(Data excerpts)
☆ ☆ ☆ ☆ ☆

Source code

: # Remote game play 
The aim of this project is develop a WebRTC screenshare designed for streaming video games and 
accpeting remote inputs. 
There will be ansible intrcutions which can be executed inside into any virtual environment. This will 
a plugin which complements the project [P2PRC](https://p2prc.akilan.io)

☆ ☆ ☆ ☆ ☆

(EXERCISE OBJECTIVE)
All that is wanted is the lines from the one containing "There will be" through the last line of the records, restated word for word.

(TASK SOLUTION)
There will be ansible intrcutions which can be executed inside into any virtual environment. This will 
a plugin which complements the project [P2PRC](https://p2prc.akilan.io)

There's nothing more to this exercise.